Albon is only just starting his second season as an F1 driver and is still relatively inexperienced. The willingness to go for those risky moves and take the initiative is part of the reason why Red Bull chose him over Pierre Gasly. There was nothing wrong with his move. He was going for the win, he rolled the dice with a risky overtake, and he lost. What’s really surprising is that in a way, Hamilton did the same.
Part of experience is learning how to pick and choose your battles and it’s something Hamilton has spoken about before. Remember when Esteban Ocon took Max Verstappen out of the lead while unlapping himself at Brazil in 2018? That incident was 100 per cent Ocon’s fault, but after the race back then, Hamilton had a few interesting things to say about Verstappen’s actions which he’d learned through his own experiences.
“You had more to lose than he did. He had nothing to lose, and you had it all.”

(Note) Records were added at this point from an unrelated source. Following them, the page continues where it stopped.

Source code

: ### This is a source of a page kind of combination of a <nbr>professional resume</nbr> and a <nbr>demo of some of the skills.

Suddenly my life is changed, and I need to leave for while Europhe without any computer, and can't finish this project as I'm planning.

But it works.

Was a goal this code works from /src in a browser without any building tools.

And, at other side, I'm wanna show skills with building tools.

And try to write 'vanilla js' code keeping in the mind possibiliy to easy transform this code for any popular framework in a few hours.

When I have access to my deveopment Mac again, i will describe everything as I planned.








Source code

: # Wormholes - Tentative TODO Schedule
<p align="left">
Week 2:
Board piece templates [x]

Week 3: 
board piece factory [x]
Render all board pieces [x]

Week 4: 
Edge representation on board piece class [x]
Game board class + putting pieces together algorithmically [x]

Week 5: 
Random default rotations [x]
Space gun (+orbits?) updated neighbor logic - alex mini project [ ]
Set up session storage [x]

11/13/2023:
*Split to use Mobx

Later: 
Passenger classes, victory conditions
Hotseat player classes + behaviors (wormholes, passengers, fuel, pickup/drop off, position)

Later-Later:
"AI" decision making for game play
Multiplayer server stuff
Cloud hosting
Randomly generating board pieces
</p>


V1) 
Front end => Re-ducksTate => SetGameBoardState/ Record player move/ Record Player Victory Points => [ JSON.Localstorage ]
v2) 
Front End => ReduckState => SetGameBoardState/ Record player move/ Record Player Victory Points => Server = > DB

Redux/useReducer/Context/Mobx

“You’ve got to assume, you’ve got to acknowledge the fact that he may be there so I’m going to leave extra space. Because actually he’s in a different race to me.”
Hamilton hasn’t taken his own advice on this occasion. Albon, on fresh soft tyres against the old hards on the Mercedes, had far superior pace. Hamilton will have known that. Pace-wise, Albon was arguably in a ‘different race’.
Albon probably isn’t going to be a championship contender this year and so he was willing to take that risk to go after his first win. He had ‘nothing to lose’. Hamilton, in a car that’s the class of the field, only really has to fight his teammate for the championship. He was already being beaten by Bottas in a race that had already become one of damage limitation, yet he decided to fight perhaps a little too hard in a battle with Albon that he wasn’t going to win. In that context, Albon had far less to lose than Hamilton.
Hamilton is a very intelligent guy and surely would have realised that if Albon could pass him, he could get Bottas too. An Albon win would have meant that Hamilton only lost three points to Bottas. Instead, he’s now lost 13.
I’m never going to criticise a driver for fighting for a position But in the same way that Albon could have been more patient in waiting for a chance to overtake, Hamilton could have been a bit savvier and given Albon a bit of an easier ride past him. By fighting a losing battle, Hamilton got himself a five-second penalty and two points on his licence (which brings him within five points of a race ban).
It could have been even worse – that contact could have resulted in a puncture or some sort of suspension failure. The reason that Hamilton’s errors (don’t forget that he missed/ignored yellow flags in qualifying too) are such a talking point is that he’s usually so good at not putting himself in these sort of scenarios.
Albon cost himself dearly with a risky overtake. But, in a shortened season where points are more critical than ever, Hamilton’s lack of awareness could mean that he’s one who ultimately ends up paying the higher price.